There are no rules of evidence on television but that is where most folks learn to practice law.

On television lawyers can do anything, present anything and say anything and the judge always follows the script. The problem of evidence in real courtrooms is that this is not television and what may be admissible in fiction may not be admissible in a real court.

If you think about it Rules of Evidence are important so the fate of people and their property are not just a question of emotion or prejudice or the right scriptwriter, and instead their fate is based on what is reliable, or authentic, or can withstand a good questioning.

People come to me with their opinions and declare it to be evidence. Bits of paper that may support their position become facts set in stone when handled by them, but go up like so much smoke when marked by the clerk, offered as evidence then objected to on any number of basis; hearsay, authentication, the best evidence rule, the list goes on.

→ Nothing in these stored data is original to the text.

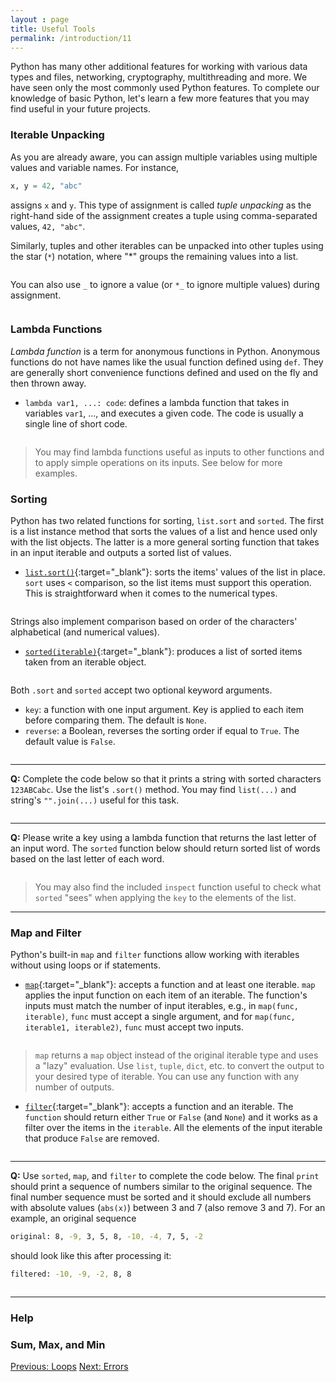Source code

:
 ```yaml
---
layout : page
title: Useful Tools
permalink: /introduction/11
---
```


Python has many other additional features for working with various data types and
files, networking, cryptography, multithreading and more. We have seen only the
most commonly used Python features. To complete our knowledge of basic Python,
let's learn a few more features that you may find useful in your future projects.

### Iterable Unpacking

As you are already aware, you can assign multiple variables using multiple values
and variable names. For instance,

```python
x, y = 42, "abc"
```

assigns `x` and `y`. This type of assignment is called *tuple unpacking* as the
right-hand side of the assignment creates a tuple using comma-separated values,
`42, "abc"`.

Similarly, tuples and other iterables can be unpacked into other tuples using
the star (`*`) notation, where "*" groups the remaining values into a list.

<div class="language-python highlighter-rouge">
<pre class="highlight"><script type="py-editor" worker>
name, *location, mass =  "Alice", 10, 42, 60

print(name)
print(location)
print(mass)
</script></pre></div>

You can also use `_` to ignore a value (or `*_` to ignore multiple values) during
assignment.

<div class="language-python highlighter-rouge">
<pre class="highlight"><script type="py-editor" worker>
name, *_ =  "Alice", 10, 42, 60

print(name)
</script></pre></div>

### Lambda Functions

*Lambda function* is a term for anonymous functions in Python. Anonymous functions
do not have names like the usual function defined using `def`. They are generally
short convenience functions defined and used on the fly and then thrown away.

- `lambda var1, ...: code`: defines a lambda function that takes in variables
`var1`, ..., and executes a given code. The code is usually a single line of
short code.

<div class="language-python highlighter-rouge">
<pre class="highlight"><script type="py-editor" worker>
add = lambda a, b: a + b
print(add(5, 10))
</script></pre></div>

> You may find lambda functions useful as inputs to other functions and to apply
simple operations on its inputs. See below for more examples.

### Sorting

Python has two related functions for sorting, `list.sort` and `sorted`. The first
is a list instance method that sorts the values of a list and hence used only with
the list objects. The latter is a more general sorting function that takes in an
input iterable and outputs a sorted list of values.

- [`list.sort()`](https://docs.python.org/3/library/stdtypes.html#list.sort){:target="_blank"}:
sorts the items' values of the list in place. `sort` uses `<`
comparison, so the list items must support this operation. This is straightforward
when it comes to the numerical types.

<div class="language-python highlighter-rouge">
<pre class="highlight"><script type="py-editor" worker>
items = [4, 5, 3, 1, 2]
items.sort()
print(items)
</script></pre></div>

Strings also implement comparison based on order of the characters' alphabetical
(and numerical values).

- [`sorted(iterable)`](https://docs.python.org/3/library/functions.html#sorted){:target="_blank"}:
produces a list of sorted items taken from an iterable object.

<div class="language-python highlighter-rouge">
<pre class="highlight"><script type="py-editor" worker>
items = "Banana Apple Durian Cherry".split()
print(sorted(items))
</script></pre></div>

Both `.sort` and `sorted` accept two optional keyword arguments.

- `key`: a function with one input argument. Key is applied to each item before
comparing them. The default is `None`.
- `reverse`: a Boolean, reverses the sorting order if equal to `True`. The default
value is `False`.

<div class="language-python highlighter-rouge">
<pre class="highlight"><script type="py-editor" worker>
def last_char(s):
    return s[-1]

items = "Banana Apple Durian Cherry".split()
print(sorted(items, key=last_char, reverse=True))
</script></pre></div>

---
**Q:** Complete the code below so that it prints a string with sorted characters
`123ABCabc`. Use the list's `.sort()` method. You may find `list(...)` and
string's `"".join(...)` useful for this task.

<div class="language-python highlighter-rouge">
<pre class="highlight"><script type="py-editor" worker>
chars = "AaBbCc123"
# Don't edit above
?

# Don't edit below
print(chars)
</script></pre></div>

---

**Q:** Please write a key using a lambda function that returns the last letter
of an input word. The `sorted` function below should return sorted list of
words based on the last letter of each word.

<div class="language-python highlighter-rouge">
<pre class="highlight"><script type="py-editor" worker>
def inspect(s):
    print(s)
    return s

items = "Banana Apple Durian Cherry".split()
print(sorted(items, key=lambda ?))
</script></pre></div>

> You may also find the included `inspect` function useful to check what
`sorted` "sees" when applying the `key` to the elements of the
list.

---

### Map and Filter

Python's built-in `map` and `filter` functions allow working with iterables without
using loops or if statements.

- [`map`](https://docs.python.org/3/library/functions.html#map){:target="_blank"}:
accepts a function and at least one iterable. `map` applies the input function
on each item of an iterable. The function's inputs must match the number of
input iterables, e.g., in `map(func, iterable)`, `func` must accept a single
argument, and for `map(func, iterable1, iterable2)`, `func` must accept two
inputs.

<div class="language-python highlighter-rouge">
<pre class="highlight"><script type="py-editor" worker>
nums = list(range(10))
nums_squared = map(lambda x: x**2, nums)

print( list(nums_squared) )
</script></pre></div>

> `map` returns a `map` object instead of the original iterable type and
uses a "lazy" evaluation. Use `list`, `tuple`, `dict`, etc. to convert the output
to your desired type of iterable. You can use any function with any number of
outputs.

- [`filter`](https://docs.python.org/3/library/functions.html#filter){:target="_blank"}:
accepts a function and an iterable. The `function`
should return either `True` or `False` (and `None`) and it works as a filter
over the items in the `iterable`. All the elements of the input iterable that
produce `False` are removed.

<div class="language-python highlighter-rouge">
<pre class="highlight"><script type="py-editor" worker>
items = "Banana Apple Durian Cherry".split()
six_letter_words = filter(lambda s: len(s) == 6, items)

print( list(six_letter_words) )
</script></pre></div>

---
**Q:** Use `sorted`, `map`, and `filter` to complete the code below. The final
`print` should print a sequence of numbers similar to the
original sequence. The final number sequence must be sorted and it should
exclude all numbers with absolute values (`abs(x)`) between 3 and 7
(also remove 3 and 7). For an example, an original sequence

```sh
original: 8, -9, 3, 5, 8, -10, -4, 7, 5, -2
```

should look like this after processing it:

```sh
filtered: -10, -9, -2, 8, 8
```

<div class="language-python highlighter-rouge">
<pre class="highlight"><script type="py-editor" worker>
import random
random.seed(0) # for reproducibility

def random_numbers(n):
    '''returns a list of `n` random numbers between [-10, +10]'''
    rand_nums = map(lambda x: random.randrange(-10, 11), range(n))
    return list(rand_nums)

nums = random_numbers(10)
print('original:', ", ".join(map(str,nums)))
# Don't edit above

final = ?

# Don't edit below
print('filtered:', final)
</script></pre></div>

---

### Help

### Sum, Max, and Min

<div class="prevnextlinks">
    <a id="previous" href="10">Previous: Loops</a>
    <a id="next" href="12">Next: Errors</a>
</div>
<script src="{{ '/assets/js/navigation.js' | relative_url }}" defer></script>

Then they get mad. Well fine, be mad, but what you see on TV is not evidence.

Deathbed Gifts – Many Unhappy Returns

At some point your beloved elderly relative names you as attorney in fact in her durable power of attorney. You graciously accept the role and help her paying her bills and otherwise managing the house as her time on earth grows long.

Months, perhaps years later as your elderly relative lays dying she hands you her antique vase and declares “I want you to have this”. You accept graciously. Later you leave taking the vase with you.

Upon awakening the next day you find she has expired during the night. First there is the shock, then the funeral arrangements, and finally the probate gets underway. Everyone wants to know where the antique vase has gone. You tell the rest of the family our dear departed has given this to you.

The families response: PROVE IT.

The law in Washington is on the side of the family. The question is whether undue influence exists. For a will, contestants must show that undue influence lead to the execution of the will. For those who have done the labor of being attorney in fact who now find themselves defending a deathbed gift, the person receiving the gift must prove he did not practice undue influence by clear cogent and convincing evidence, far more than a preponderance.  Good luck. He had a “confidential relationship” which essentially presumes people in this role take advantage of the elderly.

Plan on returning the vase and save the attorney fees. It is curious at least that while we allow and encourage persons to transfer authority to manage affairs to someone they trust, rather than allowing an expensive guardianship to accrue, we presume they are acting with avarice if something as simple as a human act of gratitude is practiced as a last act in a life.